Les primaires citoyennes : du rose et du vert
Arnaud Montebourg / L'ancien ministre du Redressement productif reste sensible à la question de la rémunération des agriculteurs mais oriente sa vision du secteur agricole sur une productivité réduite, portée par le bio, l'agroécologie et l'agriculture urbaine.
Pour une agriculture moins productive

«Le dogme ultra-concurrentiel et la production intensive en Europe ont détruit notre modèle agricole et laissé nos agriculteurs avec leur dette », regrette Arnaud Montebourg. Pour permettre aux producteurs de mieux vivre de leur métier, le candidat à la primaire de la gauche propose, par exemple, de compléter leurs revenus en généralisant l’activité de producteurs d’énergie (méthanisation, entre autres). Il compte également réserver 80 % des marchés publics aux PME sur le sol national, ce qui concerne donc les producteurs agricoles, en réorganisant l’achat public. Cependant, l’essentiel de sa vision en matière agricole repose sur la recherche de valeur ajoutée à travers le bio et les circuits courts. Il souhaite atteindre 25 % de surfaces cultivées dédiées à l’agriculture biologique, « en soutenant leurs débouchés, notamment par la conversion des cantines scolaires en nourriture d’origine biologique ». La lutte contre les pesticides fait partie de ses combats, même s’il souhaite avant tout leur remplacement par des alternatives naturelles. Il compte également obtenir de Bruxelles « la possibilité d’interdire unilatéralement la commercialisation en France de tout produit contrevenant aux règles environnementales et sanitaires édictées par la représentation nationale, notamment ceux susceptibles de contenir des perturbateurs endocriniens ou de porter atteinte à la survie des pollinisateurs afin que le mieux disant environnemental l’emporte sur les règles du marché commun ». Il a aussi pour projet de reconvertir les friches industrielles en terres agricoles, pour créer des emplois dans les villes.
Ruralité et numérique
Arnaud Montebourg développe par ailleurs l’idée d’un plan d’investissement « de sortie de crise et de transformation écologique et numérique », soutenant également les circuits courts et les transports en commun. Le candidat souhaite mettre en place une politique de grands travaux numériques « pour développer la numérisation des secteurs clés » dont notamment la santé et l’agriculture. Le candidat a pour objectif de relier tous les bassins de vie à la fibre optique ou à la 4G et de créer des espaces de télétravail dans les villages ruraux. Pour les territoires les moins peuplés, une « garantie service public » sera mise en place : « chaque territoire correspondant à un bassin de vie aura le droit à la présence garantie d’un socle de services publics », indique-t-il. Il propose par ailleurs des « dispensaires du XXIe siècle » pour lutter contre les déserts médicaux, avec des médecins volontaires salariés, secondés par des étudiants diplômés en médecine issus du service national, civil, militaire et humanitaire (qu’il veut mettre en place). Cette garantie service public sera confiée à l’Agence de lutte contre les fractures territoriales, créée à partir « d’outils et de fonds aujourd’hui disparates », précise le programme du candidat.

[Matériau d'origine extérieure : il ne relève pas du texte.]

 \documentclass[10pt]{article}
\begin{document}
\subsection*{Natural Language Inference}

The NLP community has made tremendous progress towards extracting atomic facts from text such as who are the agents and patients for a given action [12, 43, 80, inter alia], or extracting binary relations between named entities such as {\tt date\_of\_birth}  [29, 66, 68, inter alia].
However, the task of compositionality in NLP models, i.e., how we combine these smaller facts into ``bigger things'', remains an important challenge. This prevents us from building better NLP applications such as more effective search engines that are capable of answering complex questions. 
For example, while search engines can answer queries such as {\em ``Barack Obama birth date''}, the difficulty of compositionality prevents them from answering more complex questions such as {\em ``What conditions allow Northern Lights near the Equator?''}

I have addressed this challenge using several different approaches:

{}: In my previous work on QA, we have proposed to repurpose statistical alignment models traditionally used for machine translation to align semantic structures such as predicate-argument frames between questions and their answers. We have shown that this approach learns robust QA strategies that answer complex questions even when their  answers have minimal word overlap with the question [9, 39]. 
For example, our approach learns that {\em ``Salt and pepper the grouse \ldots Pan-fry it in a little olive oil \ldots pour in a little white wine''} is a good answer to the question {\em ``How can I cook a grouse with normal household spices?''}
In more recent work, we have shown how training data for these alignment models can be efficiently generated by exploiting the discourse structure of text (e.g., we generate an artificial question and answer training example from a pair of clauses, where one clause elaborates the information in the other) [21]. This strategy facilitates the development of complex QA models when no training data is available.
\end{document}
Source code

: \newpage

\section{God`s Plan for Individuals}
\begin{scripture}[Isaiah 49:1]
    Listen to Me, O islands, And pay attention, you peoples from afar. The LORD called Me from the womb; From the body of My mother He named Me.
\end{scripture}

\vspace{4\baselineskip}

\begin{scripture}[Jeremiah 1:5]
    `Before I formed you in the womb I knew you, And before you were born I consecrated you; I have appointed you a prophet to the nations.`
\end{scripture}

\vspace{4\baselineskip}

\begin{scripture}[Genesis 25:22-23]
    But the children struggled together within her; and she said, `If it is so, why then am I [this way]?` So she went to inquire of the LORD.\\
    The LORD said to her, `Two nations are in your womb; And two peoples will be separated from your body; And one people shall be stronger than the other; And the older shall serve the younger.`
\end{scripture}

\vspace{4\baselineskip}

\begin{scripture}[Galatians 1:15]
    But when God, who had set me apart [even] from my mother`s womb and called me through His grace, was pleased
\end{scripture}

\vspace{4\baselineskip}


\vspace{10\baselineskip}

François de Rugy / Le président du Parti écologiste est le tenant d’une écologie « pragmatique », pragmatisme qu’il souhaite également appliquer à l’agriculture.
“ Imposer un pacte à la grande distribution ”
Quelles orientations voulez-vous donner à la Pac ?
F. de R. : « La Pac est un levier extrêmement important, c’est la principale politique européenne. Mais, telle qu’elle est aujourd’hui, elle n’est pas satisfaisante. Les réformes successives ont plutôt aggravé les choses, notamment au niveau de la concentration des exploitations. Le trou noir de la politique européenne, c’est l’abandon progressif des mécanismes de régulation. D’une manière générale, il faut se donner les moyens d’une régulation de la production pour éviter une dépendance trop importante vis-à-vis des marchés. Par ailleurs, l’Europe et la France doivent développer leur capacité de production en protéines plutôt que d’en importer massivement d’autres régions du monde, ce qui accroît leur dépendance.»
Vous prônez un pacte de responsabilité avec la grande distribution, c’est-à-dire ?
F. de R. : « Je souhaite imposer un pacte à la grande distribution pour installer une relation plus équilibrée entre les distributeurs et les producteurs, ce qui ne peut se faire sans que la puissance publique s’en mêle. Je propose un objectif minimum de 25 % de produits bio dans la grande distribution pour amplifier un mouvement déjà amorcé en changeant d’échelle, et permettre aux producteurs français de se convertir au bio en leur assurant des débouchés. Je ne crois pas dans le fait de rajouter des contraintes supplémentaires en matière de normes environnementales, je crois beaucoup plus aux leviers que constitue le marché. J’en ai identifié deux : la restauration collective, qui offre un débouché permanent et stable, et la grande distribution, qui correspond à des volumes importants.»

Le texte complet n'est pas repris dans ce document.